Opinion
21-10010-JWB
01-18-2024
MEMORANDUM AND ORDER
JOHN W. BROOMES, UNITED STATES DISTRICT JUDGE
This matter is before the court on Defendant's motion reduce sentence. (Doc. 100.) The motion is fully briefed and ripe for decision. (Doc. 102.) The motion is DENIED for the reasons stated herein.
Defendant has not filed a reply brief and the time for doing so has passed.
I. Facts
On February 23, 2021, the grand jury returned an indictment charging Defendant with possession of a firearm by a convicted felon and possession of ammunition by a convicted felon both in violation of 18 U.S.C. § 922(g)(1). (Doc. 1.) On April 26, 2022, Defendant entered a Rule 11(a)(2) conditional plea agreement to the felon in possession of a firearm charge in the indictment. (Doc. 52.) According to the presentence report, the calculated Sentencing Guidelines imprisonment range for the offense was 30 to 37 months. (Doc. 57 ¶ 98.) On September 1, 2022, the court sentenced Defendant to four years' probation. (Doc. 64.) On December 2, 2022, Defendant was arrested for being a felon in possession of a firearm. (Doc. 70.) On February 24, 2023, the court found that Defendant had violated the conditions of his probation, revoked probation, and sentenced him to 26 months. (Doc. 86.)
Defendant has a history of medical issues. In 2019, Defendant suffered a gunshot wound to the abdomen which severed his L2-3 spinal cord. (Doc. 57 ¶ 78.) He has had ongoing medical treatment for several related issues and those are well documented in the PSR. Defendant moves for compassionate release on the basis that he has developed pressure wounds while incarcerated which have become infected and he has also developed an infection in his bones. (Doc. 100-1.) Defendant seeks release so that he may obtain his own medical treatment. (Doc. 100 at 1.) The government opposes the motion.
II. Standard
Defendant moves for a sentence reduction under § 3582(c)(1)(A). Under that statute, a sentencing reduction is allowed when “extraordinary and compelling reasons warrant such a reduction ....” Id. Prior to 2018, that section only authorized the Director of the Bureau of Prisons to move for a reduction. United States v. McGee, 992 F.3d 1035, 1041 (10th Cir. 2021). The First Step Act changed this to allow a defendant to file his own motion for reduction after he “has fully exhausted all administrative rights to appeal a failure of the [BOP] to bring a motion on the defendant's behalf or the lapse of 30 days from the receipt of such a request by the warden of the defendant's facility, whichever is earlier.” United States v. Mata-Soto, 861 Fed.Appx. 251, 253 (10th Cir. 2021) (quoting 18 U.S.C. § 3582(c)(1)(A)). Exhaustion is mandatory. United States v.
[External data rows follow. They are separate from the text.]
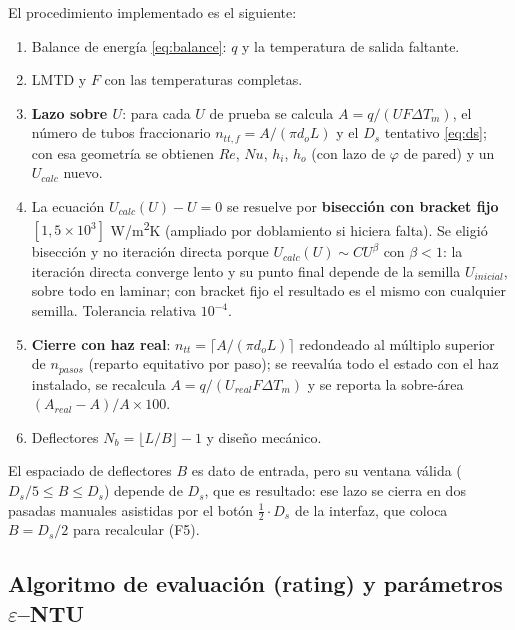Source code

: \documentclass[11pt,a4paper]{article}
\begin{document}
El procedimiento implementado es el siguiente:
\begin{enumerate}[leftmargin=1.6em]
\item Balance de energ\'ia \eqref{eq:balance}: $q$ y la temperatura de salida
faltante.
\item LMTD y $F$ con las temperaturas completas.
\item \textbf{Lazo sobre $U$}: para cada $U$ de prueba se calcula
$A = q/(U F \Delta T_m)$, el n\'umero de tubos fraccionario $n_{tt,f} =
A/(\pi d_o L)$ y el $D_s$ tentativo \eqref{eq:ds}; con esa geometr\'ia se
obtienen $Re$, $Nu$, $h_i$, $h_o$ (con lazo de $\varphi$ de pared) y un
$U_{calc}$ nuevo.
\item La ecuaci\'on $U_{calc}(U) - U = 0$ se resuelve por \textbf{bisecci\'on
con bracket fijo} $[1, 5\times 10^3]$ W/m\textsuperscript{2}K (ampliado por
doblamiento si hiciera falta). Se eligi\'o bisecci\'on y no iteraci\'on directa
porque $U_{calc}(U) \sim C U^{\beta}$ con $\beta < 1$: la iteraci\'on directa
converge lento y su punto final depende de la semilla $U_{inicial}$, sobre todo
en laminar; con bracket fijo el resultado es el mismo con cualquier semilla.
Tolerancia relativa $10^{-4}$.
\item \textbf{Cierre con haz real}: $n_{tt} = \lceil A/(\pi d_o L)\rceil$
redondeado al m\'ultiplo superior de $n_{pasos}$ (reparto equitativo por paso);
se reeval\'ua todo el estado con el haz instalado, se recalcula
$A = q/(U_{real} F \Delta T_m)$ y se reporta la sobre-\'area
$(A_{real} - A)/A \times 100$.
\item Deflectores $N_b = \lfloor L/B \rfloor - 1$ y dise\~no mec\'anico.
\end{enumerate}

El espaciado de deflectores $B$ es dato de entrada, pero su ventana v\'alida
($D_s/5 \le B \le D_s$) depende de $D_s$, que es resultado: ese lazo se cierra
en dos pasadas manuales asistidas por el bot\'on
\textbf{$\frac{1}{2}\cdot D_s$} de la
interfaz, que coloca $B = D_s/2$ para recalcular (F5).

\subsection{Algoritmo de evaluaci\'on (rating) y par\'ametros $\varepsilon$--NTU}
\end{document}
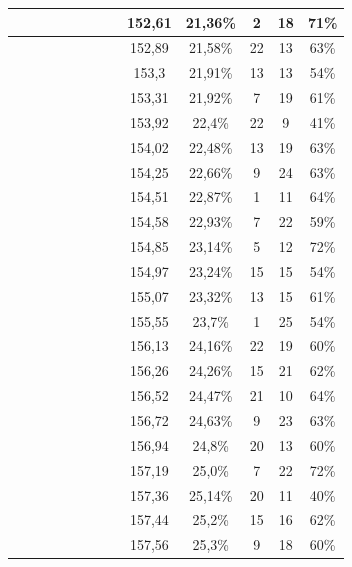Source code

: \begin{center}
\begin{longtable}{|c|c|c|c|c|c|c|c|c|c|c|c|c|}
 \x &  \x &  &  &  \x &  \x &  \x &  \x & 152,61 & 21,36\% & 2 & 18 & 71\% \\ \hline
 \x &  \x &  \x &  &  \x &  &  \x &  \x & 152,89 & 21,58\% & 22 & 13 & 63\% \\ \hline
 \x &  \x &  &  &  &  &  \x &  \x & 153,3 & 21,91\% & 13 & 13 & 54\% \\ \hline
 \x &  \x &  &  &  \x &  &  \x &  \x & 153,31 & 21,92\% & 7 & 19 & 61\% \\ \hline
 \x &  &  &  &  &  &  \x &  \x & 153,92 & 22,4\% & 22 & 9 & 41\% \\ \hline
 \x &  &  \x &  \x &  &  &  &  \x & 154,02 & 22,48\% & 13 & 19 & 63\% \\ \hline
 \x &  \x &  \x &  \x &  \x &  &  &  \x & 154,25 & 22,66\% & 9 & 24 & 63\% \\ \hline
 \x &  \x &  \x &  &  \x &  &  \x &  \x & 154,51 & 22,87\% & 1 & 11 & 64\% \\ \hline
 \x &  &  &  &  \x &  &  \x &  \x & 154,58 & 22,93\% & 7 & 22 & 59\% \\ \hline
 \x &  \x &  &  &  &  \x &  \x &  \x & 154,85 & 23,14\% & 5 & 12 & 72\% \\ \hline
 \x &  \x &  &  \x &  &  &  \x &  \x & 154,97 & 23,24\% & 15 & 15 & 54\% \\ \hline
 \x &  \x &  &  \x &  \x &  &  \x &  \x & 155,07 & 23,32\% & 13 & 15 & 61\% \\ \hline
 \x &  \x &  &  \x &  &  &  \x &  \x & 155,55 & 23,7\% & 1 & 25 & 54\% \\ \hline
 \x &  &  &  &  \x &  &  \x &  \x & 156,13 & 24,16\% & 22 & 19 & 60\% \\ \hline
 \x &  \x &  \x &  \x &  \x &  &  &  \x & 156,26 & 24,26\% & 15 & 21 & 62\% \\ \hline
 \x &  &  \x &  \x &  &  &  \x &  \x & 156,52 & 24,47\% & 21 & 10 & 64\% \\ \hline
 \x &  &  \x &  \x &  \x &  &  \x &  \x & 156,72 & 24,63\% & 9 & 23 & 63\% \\ \hline
 \x &  \x &  &  \x &  \x &  &  &  \x & 156,94 & 24,8\% & 20 & 13 & 60\% \\ \hline
 \x &  &  \x &  &  &  \x &  \x &  \x & 157,19 & 25,0\% & 7 & 22 & 72\% \\ \hline
 \x &  &  &  &  &  &  \x &  \x & 157,36 & 25,14\% & 20 & 11 & 40\% \\ \hline
 \x &  &  \x &  \x &  \x &  &  &  \x & 157,44 & 25,2\% & 15 & 16 & 62\% \\ \hline
 \x &  \x &  &  &  \x &  &  \x &  \x & 157,56 & 25,3\% & 9 & 18 & 60\% \\ \hline

\end{longtable}
\end{center}
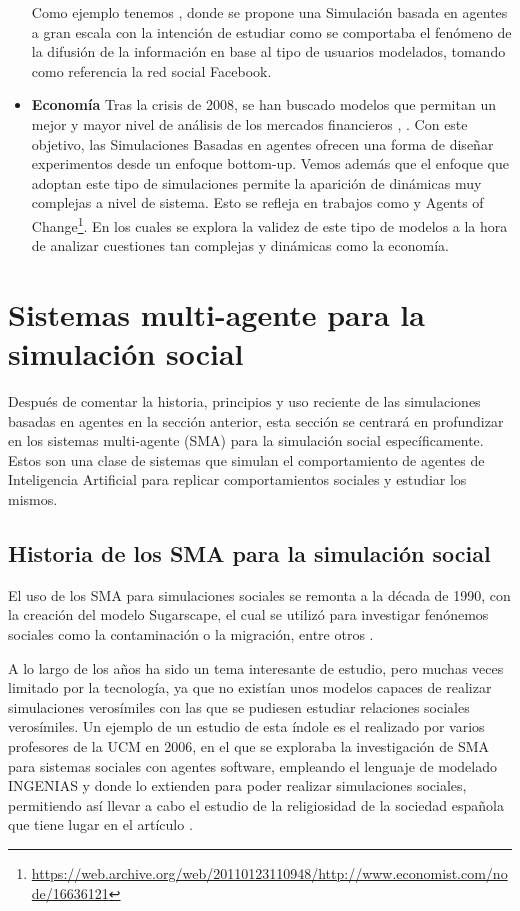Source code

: \begin{itemize}
Como ejemplo tenemos \cite{nasrinpour2016agent}, donde se propone una Simulación  basada en agentes a gran escala con la intención de estudiar como se comportaba el fenómeno de la difusión de la información en base al tipo de usuarios modelados, tomando como referencia la red social Facebook.
	\item \textbf{Economía} Tras la crisis de 2008, se han buscado modelos que permitan un mejor y mayor nivel de análisis de los mercados financieros \cite {bookstaber2017end}, \cite{farmer2009economy}. Con este objetivo, las Simulaciones Basadas en agentes ofrecen una forma de diseñar experimentos desde un enfoque bottom-up. Vemos además que el enfoque que adoptan este tipo de simulaciones permite la aparición de dinámicas muy complejas a nivel de sistema. Esto se refleja en trabajos como \cite{tesfatsion2006handbook} y Agents of Change\footnote{\url{https://web.archive.org/web/20110123110948/http://www.economist.com/node/16636121}}. En los cuales se explora la validez de este tipo de modelos a la hora de analizar cuestiones tan complejas y dinámicas como la economía.
\end{itemize}

\section{Sistemas multi-agente para la simulación social}
\label{sistemasMultiagente}

Después de comentar la historia, principios y uso reciente de las simulaciones basadas en agentes en la sección anterior, esta sección se centrará en profundizar en los sistemas multi-agente (SMA) para la simulación social específicamente. Estos son una clase de sistemas que simulan el comportamiento de agentes de Inteligencia Artificial para replicar comportamientos sociales y estudiar los mismos.

\subsection{Historia de los SMA para la simulación social}
El uso de los SMA para simulaciones sociales se remonta a la década de 1990, con la creación del modelo Sugarscape, el cual se utilizó para investigar fenónemos sociales como la contaminación o la migración, entre otros \citep{axtell1996aligning}.

A lo largo de los años ha sido un tema interesante de estudio, pero muchas veces limitado por la tecnología, ya que no existían unos modelos capaces de realizar simulaciones verosímiles con las que se pudiesen estudiar relaciones sociales verosímiles. Un ejemplo de un estudio de esta índole es el realizado por varios profesores de la UCM en 2006, en el que se exploraba la investigación de SMA para sistemas sociales con agentes software, empleando el lenguaje de modelado INGENIAS y donde lo extienden para poder realizar simulaciones sociales, permitiendo así llevar a cabo el estudio de la religiosidad de la sociedad española que tiene lugar en el artículo \citep{arroyo2006simulacion}.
Hemmelgarn, 15 F.4th 1027, 1030-31 (10th Cir. 2021).
The Tenth Circuit has endorsed a three-step test for district courts to use in deciding motions filed under § 3582(c)(1)(A). McGee, 992 F.3d at 1042 (citing United States v. Jones, 980 F.3d 1098, 1107 (6th Cir. 2020)). Under that test, the court may reduce a sentence if Defendant has administratively exhausted his claim and three other requirements are met: (1) “extraordinary and compelling” reasons warrant a reduction; (2) the “reduction is consistent with applicable policy statements issued by the Sentencing Commission;” and (3) the reduction is consistent with any applicable factors set forth in 18 U.S.C. § 3553(a). Id. A court may deny the motion when any of the three requirements is lacking and the court need not address the other requirements. Id. at 1043. But all requirements must be addressed when the court grants a motion for release under the statute. Id.
Defendant has exhausted his administrative remedies here. (Doc. 100-1.)
III. Analysis
Defendant argues that he has satisfied all of the requirements but makes no effort to address the sentencing factors or the newly issued policy statement by the Sentencing Commission. (Doc. 100 at 2.) While the court is sympathetic to Defendant and his ongoing health conditions, the court must consider the statutory factors when determining whether Defendant's sentence should be reduced. When considering Defendant's history and characteristics, the court notes that Defendant's health conditions were already taken into consideration during sentencing. Further, although Defendant states that he needs immediate healthcare, he makes no argument that he is not receiving adequate treatment while incarcerated. Rather, his motion states that he has received treatment for his injuries at the hospital. (Doc. 100-1.) Further, there is no evidence that he would receive better care in the community.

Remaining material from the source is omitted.